“There is more than one way to skin a cat.” Actually I will have nothing to do with a cat or his skin, whether or not he is wearing it. But to put it another way, we need to think divergently, rather than convergently. “In praise of paradox” is an article by Dr. Julian Rappaport which makes this point. He states that social problems, social issues are different from hard science issues. I can calculate the answer to a Physics problem (well, I cant, but at least I know there are people who can do those kinds of calculations). There will be a single correct and a multitude of incorrect answers. Social issues are not like that. As Rappaport implies, we may come to two conflicting solutions to the same problem. For some people one will work, for others another and for others, neither will work. I think divergent thinking is sometimes difficult for Christians. We will at times carry over our morality orientation towards the black and white to other areas of life. We take differing positions, at times positions based upon interpretation, experience, understanding or knowledge, and assume that is the only correct position.
I recall the pastor of a church I attended for five years when I lived in Illinois stating that if someone really got into the Bible, she would see that the perspective of this particular church was the right one and they would come to believe what he believed. He related how people had come to this church and stayed because they realized that the perspective taught there was the truth! I asked whether anyone had ever left that church for another church. Or what of all the other Christian churches in that community, were all those people disillusioned? The implication of his perspective was that they had all fallen away. Of course I am not saying that anything goes, however, I have come to believe that people can have a different perspective from me on a world of issues and still be Christian.

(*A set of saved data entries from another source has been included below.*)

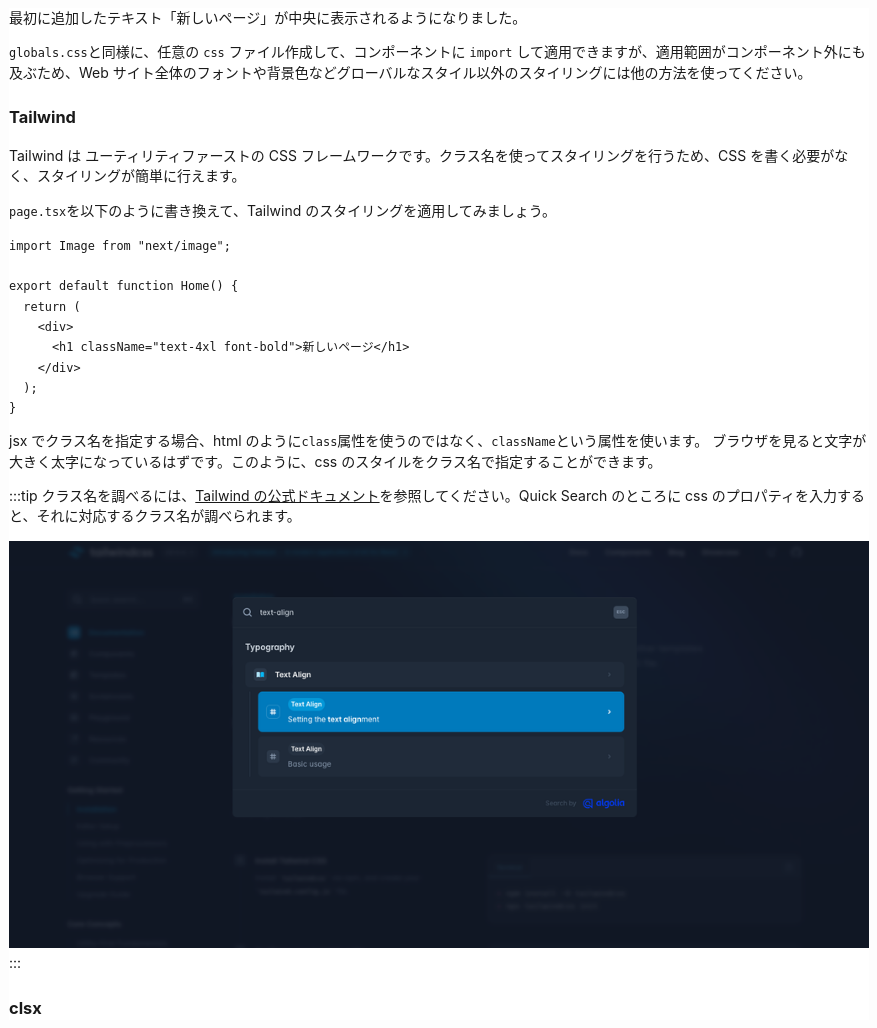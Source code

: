 最初に追加したテキスト「新しいページ」が中央に表示されるようになりました。

`globals.css`と同様に、任意の `css` ファイル作成して、コンポーネントに `import` して適用できますが、適用範囲がコンポーネント外にも及ぶため、Web サイト全体のフォントや背景色などグローバルなスタイル以外のスタイリングには他の方法を使ってください。

### Tailwind

Tailwind は ユーティリティファーストの CSS フレームワークです。クラス名を使ってスタイリングを行うため、CSS を書く必要がなく、スタイリングが簡単に行えます。

`page.tsx`を以下のように書き換えて、Tailwind のスタイリングを適用してみましょう。

```tsx title="src/app/page.tsx"
import Image from "next/image";

export default function Home() {
  return (
    <div>
      <h1 className="text-4xl font-bold">新しいページ</h1>
    </div>
  );
}
```

jsx でクラス名を指定する場合、html のように`class`属性を使うのではなく、`className`という属性を使います。
ブラウザを見ると文字が大きく太字になっているはずです。このように、css のスタイルをクラス名で指定することができます。

:::tip
クラス名を調べるには、[Tailwind の公式ドキュメント](https://tailwindcss.com/docs)を参照してください。Quick Search のところに css のプロパティを入力すると、それに対応するクラス名が調べられます。

![alt text](../img/tailwind-search.png)
:::

### clsx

This same point is true of ministry to people with various disabilities. The church can fall into the same problem that the state has fallen into in that it offers a limited menu of services. You can use those services or you can go home. It’s like going to McDonalds and trying to buy a hot dog. You aren’t going to get a hot dog at McDonalds, so if that is the outcome you desire, you will not be able to reach it.
I have taught a class at the university on the portrayal of individuals with disability in film. Just like in all the Disney cartoons the mother dies, in most disability movies, the professionals look foolish because they offer services which don’t meet the need. Some examples:
In Benny and Joon, the psychiatrist wants to put Joon in a home, instead she lives on her own.
In Cuckoo’s Nest, Nurse Ratched wants McMurphy to be the model patient, when through his antics he frees the other patients, particularly the Chief.
In My Left Foot, mom keeps the gifted Christy Brown, a person with cerebral palsy at home and educates him against recommendations.
Similar themes arise in Lost in Yonkers, or Slingblade, or Dominick and Eugene or The Other Sister, or Rainman.
The messiness of human service makes us uncomfortable. You can’t send the autistic boy to the Sunday school class like you would the cute little nondisabled youngster. The adult with mental retardation cannot always be expected to sit quietly in the church setting. The other day at our church, a developmentally disabled adult happened to stand up (he was sitting in the front row) at just the moment the pastor began to preach. He stood there for about 5 minutes looking up at the pastor as he spoke, and I am sure that he thought the pastor was talking directly to him. Finally the light came on and he sat down.
That is the problem, but that is also the excitement. Work with persons with disabilities is filled with challenges and the unexpected. Social skills are up for grabs, and the traditional menus which churches have used for ministry can be tossed out the window because many disabled persons are living under a different set of rules, rules that they don’t even understand.
So, creativity is the mark of the special educator, or the person in ministry to persons with disability. Convergent thinkers need not apply.